Building a Garden


Assess your soil

The first step is to assess your soil for possible contaminants.

Raised beds

Raised garden beds

The question of whether or not to build raised garden beds is a fundamental one in garden design, and there are many factors to consider. Here are some pros and cons to help you with the decision.

  • Appearance. If the appearance of the garden is important (for example, it’s on a busy street corner or located on public property), consider building raised beds. Even if they are full of weeds, they have a more “tidy” look than in-ground gardens.
  • Ease of gardening/accessibility. If the soil in the garden is hard to work or several gardeners struggle to bend over, you may want to consider raised beds. Often the soil is easier to work, there are fewer weeds, and you can construct beds to be of a height that’s easier to work for gardeners with limited mobility.
  • Cost. The cost of raised beds makes a garden much more expensive to build. If cost is a limiting factor, you may want consider amending the existing soil, rather than bringing in soil for a raised bed.
  • Reduced risk. In some areas of cities, soil contamination can be a factor. If you suspect high levels of heavy metals in your soil, building raised beds reduces your risk.
  • Existing soil quality. Sometimes soil in urban areas has been neglected and can take several growing seasons to rehabilitate. Importing soil from elsewhere can sometimes be a way to speed up the time to a productive vegetable garden.
  • Skilled labor. While they are not complicated structures, raised beds do require some construction skills. If your garden does not have volunteers with these skills, either reach out to the community for assistance, or build your garden in the ground.

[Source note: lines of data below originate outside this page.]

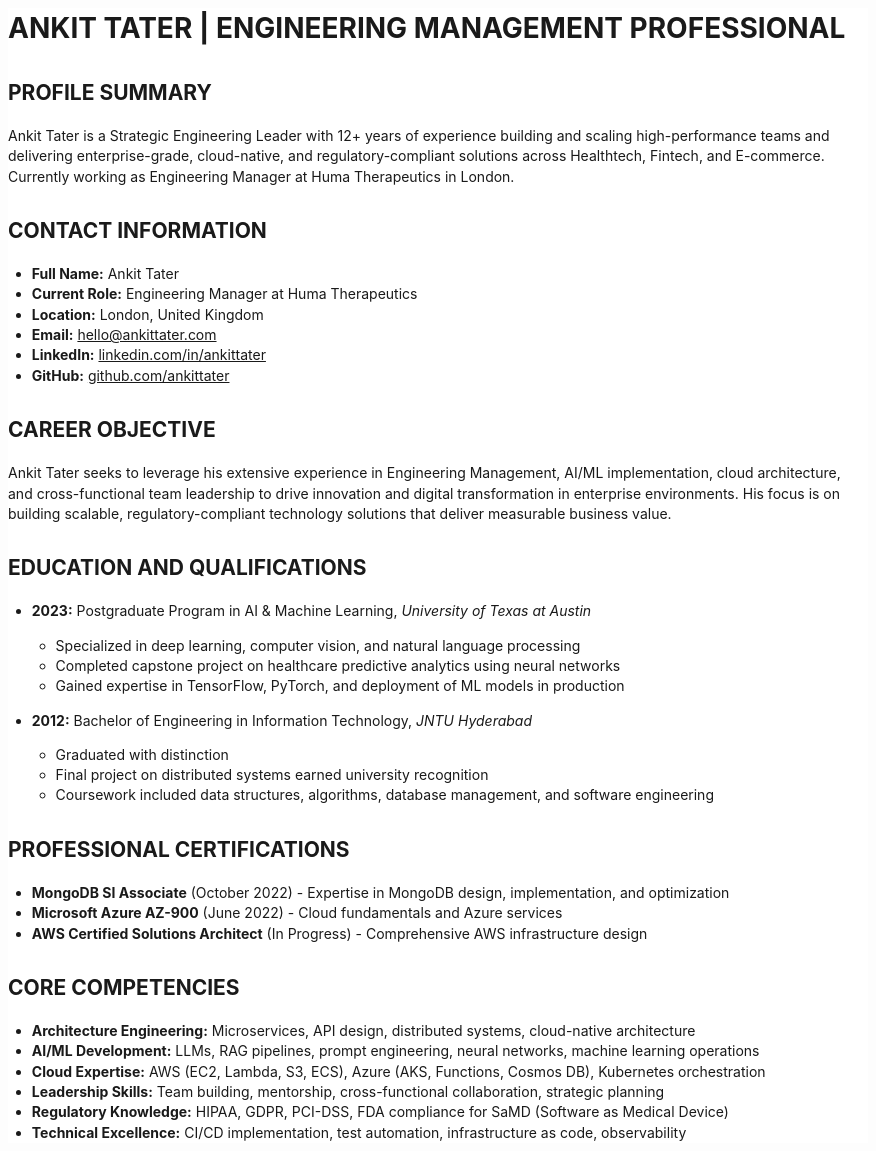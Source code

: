 # ANKIT TATER | ENGINEERING MANAGEMENT PROFESSIONAL

## PROFILE SUMMARY

Ankit Tater is a Strategic Engineering Leader with 12+ years of experience building and scaling high-performance teams and delivering enterprise-grade, cloud-native, and regulatory-compliant solutions across Healthtech, Fintech, and E-commerce. Currently working as Engineering Manager at Huma Therapeutics in London.

## CONTACT INFORMATION

- **Full Name:** Ankit Tater
- **Current Role:** Engineering Manager at Huma Therapeutics
- **Location:** London, United Kingdom
- **Email:** hello@ankittater.com
- **LinkedIn:** [linkedin.com/in/ankittater](http://linkedin.com/in/ankittater)
- **GitHub:** [github.com/ankittater](https://github.com/ankittater)

## CAREER OBJECTIVE

Ankit Tater seeks to leverage his extensive experience in Engineering Management, AI/ML implementation, cloud architecture, and cross-functional team leadership to drive innovation and digital transformation in enterprise environments. His focus is on building scalable, regulatory-compliant technology solutions that deliver measurable business value.

## EDUCATION AND QUALIFICATIONS

- **2023:** Postgraduate Program in AI & Machine Learning, _University of Texas at Austin_

  - Specialized in deep learning, computer vision, and natural language processing
  - Completed capstone project on healthcare predictive analytics using neural networks
  - Gained expertise in TensorFlow, PyTorch, and deployment of ML models in production

- **2012:** Bachelor of Engineering in Information Technology, _JNTU Hyderabad_
  - Graduated with distinction
  - Final project on distributed systems earned university recognition
  - Coursework included data structures, algorithms, database management, and software engineering

## PROFESSIONAL CERTIFICATIONS

- **MongoDB SI Associate** (October 2022) - Expertise in MongoDB design, implementation, and optimization
- **Microsoft Azure AZ-900** (June 2022) - Cloud fundamentals and Azure services
- **AWS Certified Solutions Architect** (In Progress) - Comprehensive AWS infrastructure design

## CORE COMPETENCIES

- **Architecture Engineering:** Microservices, API design, distributed systems, cloud-native architecture
- **AI/ML Development:** LLMs, RAG pipelines, prompt engineering, neural networks, machine learning operations
- **Cloud Expertise:** AWS (EC2, Lambda, S3, ECS), Azure (AKS, Functions, Cosmos DB), Kubernetes orchestration
- **Leadership Skills:** Team building, mentorship, cross-functional collaboration, strategic planning
- **Regulatory Knowledge:** HIPAA, GDPR, PCI-DSS, FDA compliance for SaMD (Software as Medical Device)
- **Technical Excellence:** CI/CD implementation, test automation, infrastructure as code, observability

Garden construction materials: Pros and cons

Once you decide to construct raised beds, the next question is: What you will construct them from? Some factors to take into account are:

Raised beds in a community garden built with stone

  • Aesthetics. How important is it to you how the garden looks? A garden in a public park may be under more scrutiny than one on private property.
  • Cost. Material costs can range from nothing for scavenged materials to several hundred or thousands of dollars for stone, cedar, or recycled plastic lumber.
  • Durability. Some of the less expensive options are less durable. If the labor to replace the garden will be harder to acquire than the money for materials, then it makes sense to invest more upfront.

Anything that holds soil above the ground will work for garden construction. Here is a list of common materials and some of their pros and cons.

  • Treated lumber. Today’s treated lumber is not made with arsenic, so it’s safe for vegetable gardens. It will last much longer than regular lumber, but it does cost more. Extra care should be taken when cutting the wood as the sawdust can be toxic. But once assembled, the wood is safe for the garden.
  • Cedar. Cedar has natural anti-rot properties that make it a long-lasting, beautiful addition to the garden. It is also very expensive and therefore cost-prohibitive for many garden groups.
  • Recycled plastic lumber. There are many types and brands of recycled plastic lumber that are appropriate for vegetable gardens. These materials will last a very long time, but they are also expensive. Check with your local lumber yard for options available in your area.
  • Fir/hemlock. Untreated fir/hemlock lumber will not last as long as other materials, but if the size purchased is at least two inches thick, it can last 10 years or longer. It is one of the least expensive options.
  • Stone. Stone will last forever and is beautiful. It is also very expensive. If you have an affordable source or can re-purpose some existing stone, this can be a great way to go.
  • Salvaged materials. Anything that can hold soil up in a mound and handle the weather can work as a raised bed: wine bottles, concrete blocks, etc.